··· DATA ···

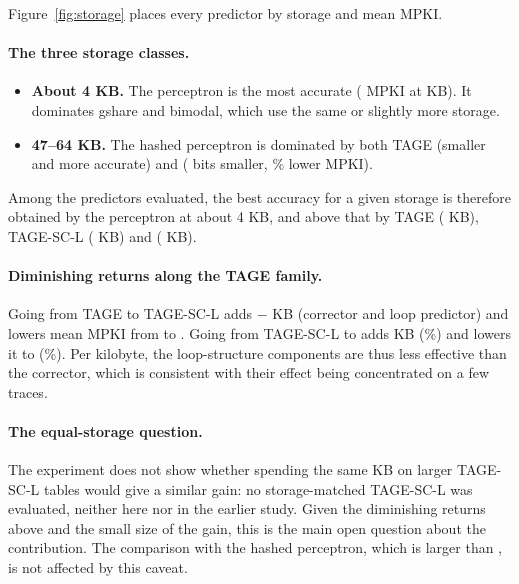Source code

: Figure~\ref{fig:storage} places every predictor by storage and mean MPKI.

\paragraph{The three storage classes.}
\begin{itemize}
\item \textbf{About 4 KB.} The perceptron is the most accurate ( MPKI at  KB). It dominates gshare and bimodal, which use the same or slightly more storage.
\item \textbf{47--64 KB.} The hashed perceptron is dominated by both TAGE (smaller and more accurate) and \prop{} ( bits smaller, \% lower MPKI).
\end{itemize}
Among the predictors evaluated, the best accuracy for a given storage is therefore obtained by the perceptron at about 4 KB, and above that by TAGE ( KB), TAGE-SC-L ( KB) and \prop{} ( KB).

\paragraph{Diminishing returns along the TAGE family.} Going from TAGE to TAGE-SC-L adds  $-$  KB (corrector and loop predictor) and lowers mean MPKI from  to . Going from TAGE-SC-L to \prop{} adds  KB (\%) and lowers it to  (\%). Per kilobyte, the loop-structure components are thus less effective than the corrector, which is consistent with their effect being concentrated on a few traces.

\paragraph{The equal-storage question.} The experiment does not show whether spending the same  KB on larger TAGE-SC-L tables would give a similar gain: no storage-matched TAGE-SC-L was evaluated, neither here nor in the earlier study. Given the diminishing returns above and the small size of the gain, this is the main open question about the contribution. The comparison with the hashed perceptron, which is larger than \prop{}, is not affected by this caveat.
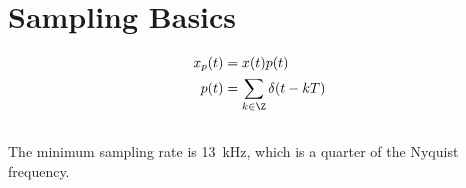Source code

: \documentclass{article}
\begin{document}
\section{Sampling Basics}

\begin{align}
    x_p(t) &= x(t) p(t) \\
    p(t) &= \sum_{k \in \Z} \delta(t - kT)
\end{align}

\subsection{}

The minimum sampling rate is \SI{13}{\kilo\hertz}, which is a quarter of the Nyquist frequency.

\subsection{}
\end{document}
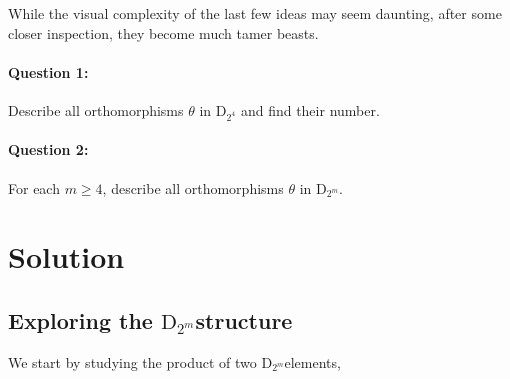 \documentclass[11pt]{llncs}
\newcommand{\dm}[0]{$\text{D}_{2^m}$\hspace{0.7mm}}
\newcommand{\dM}[1]{$\text{D}_{2^{#1}}$\hspace{0.7mm}}
\begin{document}
While the visual complexity of the last few ideas may seem daunting, after some closer inspection, they become much tamer beasts.

\paragraph{\textbf{Question 1:}} Describe all orthomorphisms $\theta$ in \dM{4} and find their number.

\paragraph{\textbf{Question 2:}} For each $m \geq 4$, describe all orthomorphisms $\theta$ in \dm.

\section{Solution}

\subsection{Exploring the \dm structure}

We start by studying the product of two \dm elements, 
\end{document}
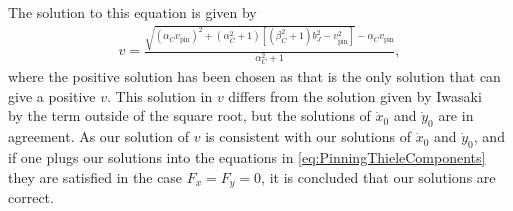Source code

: The solution to this equation is given by
\begin{align}
v = \frac{\sqrt{(\alpha_Cv_{\textrm{pin}})^2+(\alpha_C^2+1)\left[(\beta_C^2+1)b_J^2-v_{\textrm{pin}}^2\right]}-\alpha_Cv_{\textrm{pin}}}{\alpha_C^2+1},
\end{align}
where the positive solution has been chosen as that is the only solution that can give a positive $v$. This solution in $v$ differs from the solution given by Iwasaki \etal~\cite{IwasakiNagaosa2013} by the term outside of the square root, but the solutions of $\dot{x}_0$ and $\dot{y}_0$ are in agreement. As our solution of $v$ is consistent with our solutions of $\dot{x}_0$ and $\dot{y}_0$, and if one plugs our solutions into the equations in \eqref{eq:PinningThieleComponents} they are satisfied in the case $F_x = F_y = 0$, it is concluded that our solutions are correct. 

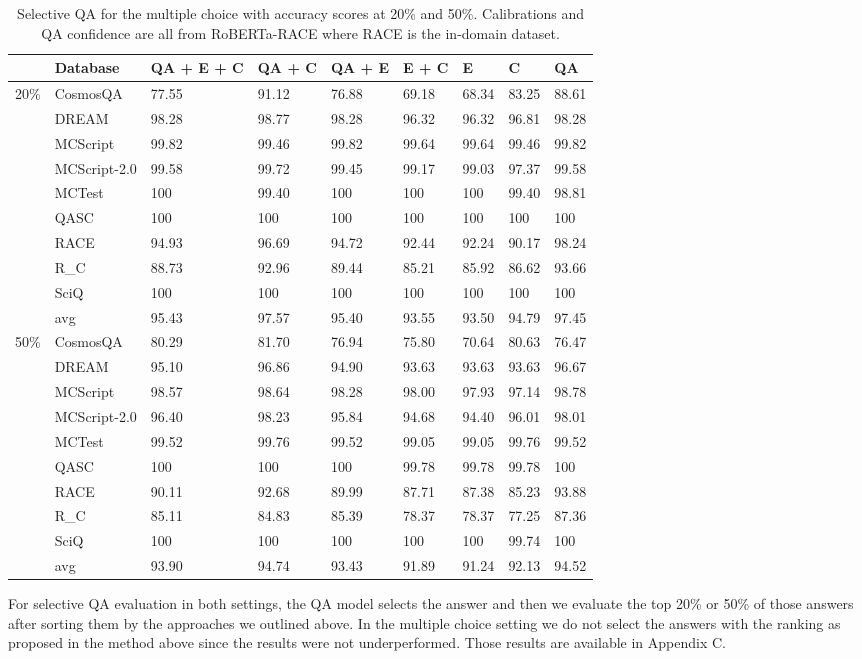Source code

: \documentclass[11pt]{article}
\begin{document}
\begin{table*}[]
\centering
\begin{tabular}{lllllllll}
\hline
 & Database & QA + E + C & QA + C & QA + E & E + C & E & C & QA \\ \hline
20\% & CosmosQA & 77.55 & 91.12 & 76.88 & 69.18 & 68.34 & 83.25 & 88.61 \\
 & DREAM & 98.28 & 98.77 & 98.28 & 96.32 & 96.32 & 96.81 & 98.28 \\
 & MCScript & 99.82 & 99.46 & 99.82 & 99.64 & 99.64 & 99.46 & 99.82 \\
 & MCScript-2.0 & 99.58 & 99.72 & 99.45 & 99.17 & 99.03 & 97.37 & 99.58 \\
 & MCTest & 100 & 99.40 & 100 & 100 & 100 & 99.40 & 98.81 \\
 & QASC & 100 & 100 & 100 & 100 & 100 & 100 & 100 \\
 & RACE & 94.93 & 96.69 & 94.72 & 92.44 & 92.24 & 90.17 & 98.24 \\
 & R_C & 88.73 & 92.96 & 89.44 & 85.21 & 85.92 & 86.62 & 93.66 \\
 & SciQ & 100 & 100 & 100 & 100 & 100 & 100 & 100 \\
 & avg & 95.43 & 97.57 & 95.40 & 93.55 & 93.50 & 94.79 & 97.45 \\
50\% & CosmosQA & 80.29 & 81.70 & 76.94 & 75.80 & 70.64 & 80.63 & 76.47 \\
 & DREAM & 95.10 & 96.86 & 94.90 & 93.63 & 93.63 & 93.63 & 96.67 \\
 & MCScript & 98.57 & 98.64 & 98.28 & 98.00 & 97.93 & 97.14 & 98.78 \\
 & MCScript-2.0 & 96.40 & 98.23 & 95.84 & 94.68 & 94.40 & 96.01 & 98.01 \\
 & MCTest & 99.52 & 99.76 & 99.52 & 99.05 & 99.05 & 99.76 & 99.52 \\
 & QASC & 100 & 100 & 100 & 99.78 & 99.78 & 99.78 & 100 \\
 & RACE & 90.11 & 92.68 & 89.99 & 87.71 & 87.38 & 85.23 & 93.88 \\
 & R_C & 85.11 & 84.83 & 85.39 & 78.37 & 78.37 & 77.25 & 87.36 \\
 & SciQ & 100 & 100 & 100 & 100 & 100 & 99.74 & 100 \\
 & avg & 93.90 & 94.74 & 93.43 & 91.89 & 91.24 & 92.13 & 94.52 \\ \hline
\end{tabular}
\caption{Selective QA for the multiple choice with accuracy scores at 20\% and 50\%. Calibrations and QA confidence are all from RoBERTa-RACE where RACE is the in-domain dataset.}
\label{tab:selective_mc_qa}
\end{table*}
For selective QA evaluation in both settings, the QA model selects the answer and then we evaluate the top 20\% or 50\% of those answers after sorting them by the approaches we outlined above. In the multiple choice setting we do not select the answers with the ranking as proposed in the method above since the results were not underperformed. Those results are available in Appendix C.
\end{document}
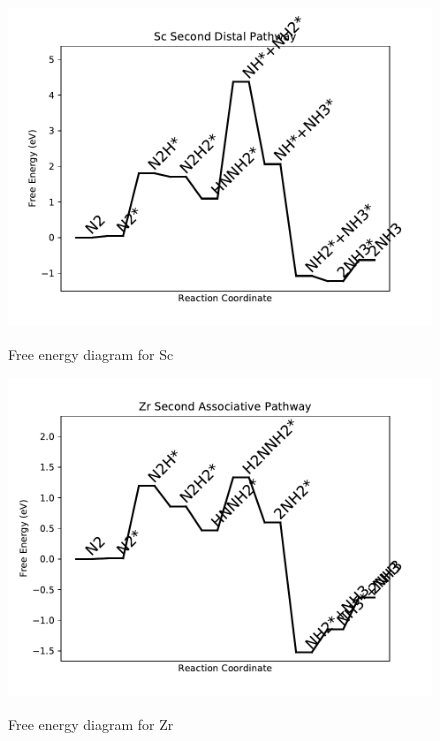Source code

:\documentclass{article}
\begin{document}
\newpage
\begin{figure}
\includegraphics[width=1\linewidth]{data/plots/Sc_distal_2.pdf}
\label{fig:Sc_distal_2}
\caption{Free energy diagram for Sc}
\end{figure}

\begin{figure}
\includegraphics[width=1\linewidth]{data/plots/Zr_associative_2.pdf}
\label{fig:Zr_associative_2}
\caption{Free energy diagram for Zr}
\end{figure}
\end{document}
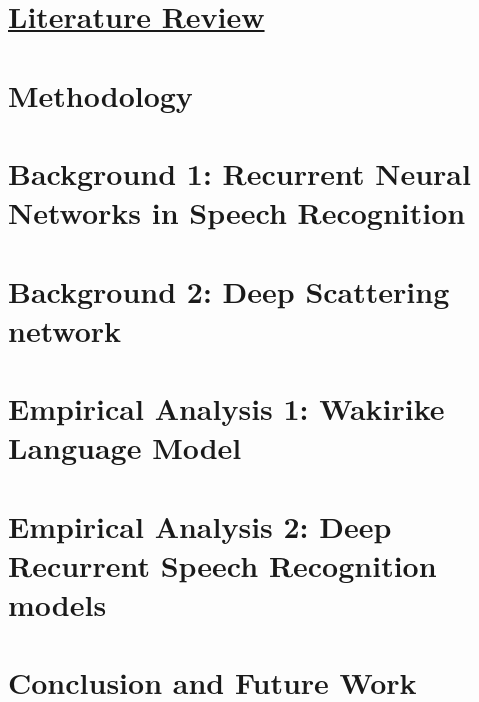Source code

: \documentclass[12pt,twoside]{report}
\begin{document}
\chapter{\href{https://docs.google.com/document/d/1h8ZEcfEUpjJM6wYkgYYH-ryuiBFYVGSQA-Sf1StQtiY/edit#heading=h.i9tlo6ovvcpr}{Literature Review}}\label{c02}\label{ch2litrev}


\chapter{Methodology}\label{ch3Method}


\chapter{Background 1: Recurrent Neural Networks in Speech Recognition}\label{ch3RNN}


\chapter{Background 2: Deep Scattering network}\label{ch4DSN}


\chapter{Empirical Analysis 1: Wakirike Language Model}\label{ch6_wlm}


\chapter{Empirical Analysis 2: Deep Recurrent Speech Recognition models}\label{ch6_speech}


\chapter{Conclusion and Future Work}\label{ch8_future}

\end{document}
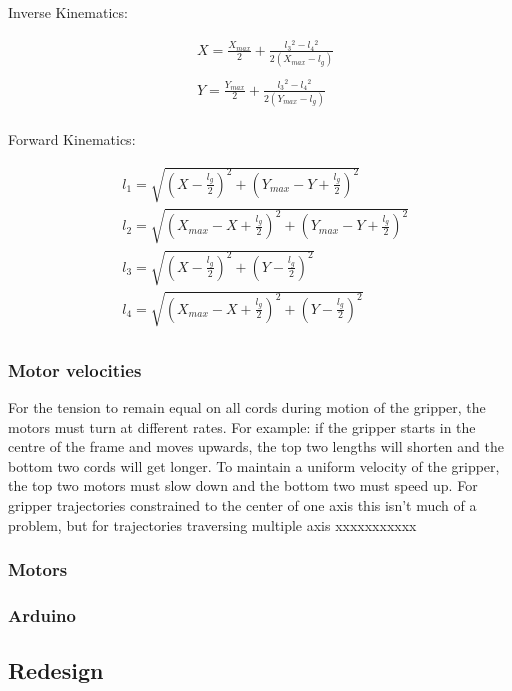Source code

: \documentclass[conference]{IEEEtran}
\begin{document}
Inverse Kinematics:

\begin{equation}
\begin{aligned}
&X = \frac{X_{max}}{2} + \frac{l_3{}^2 - l_4{}^2}{2\left(X_{max} - l_g\right)}\\ \\
&Y = \frac{Y_{max}}{2} + \frac{l_3{}^2 - l_4{}^2}{2\left(Y_{max} - l_g\right)}\\
\end{aligned}
\end{equation}

Forward Kinematics:

\begin{equation}
\begin{aligned}
&l_1 = \sqrt{\left(X - \frac{l_g}{2}\right)^2 + \left(Y_{max}-Y+\frac{l_g}{2}\right)^2}\\
&l_2 = \sqrt{\left(X_{max}-X+\frac{l_g}{2}\right)^2 + \left(Y_{max}-Y+\frac{l_g}{2}\right)^2}\\
&l_3 = \sqrt{\left(X-\frac{l_g}{2}\right)^2 + \left(Y-\frac{l_g}{2}\right)^2}\\
&l_4 = \sqrt{\left(X_{max}-X+\frac{l_g}{2}\right)^2 + \left(Y-\frac{l_g}{2}\right)^2}\\
\end{aligned}
\end{equation}
\subsubsection{Motor velocities}\label{motor_vel_problem}
For the tension to remain equal on all cords during motion of the gripper, the motors must turn at different rates. For example: if the gripper starts in the centre of the frame and moves upwards, the top two lengths will shorten and the bottom two cords will get longer. To maintain a uniform velocity of the gripper, the top two motors must slow down and the bottom two must speed up. For gripper trajectories constrained to the center of one axis this isn't much of a problem, but for trajectories traversing multiple axis xxxxxxxxxxx
\subsubsection{Motors}
\subsubsection{Arduino}
\subsection{Redesign}
\end{document}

···

### WORK REQUIRED
Look through the entries above and count each line holding "SciQ"; report the count alone.

### ANSWER
2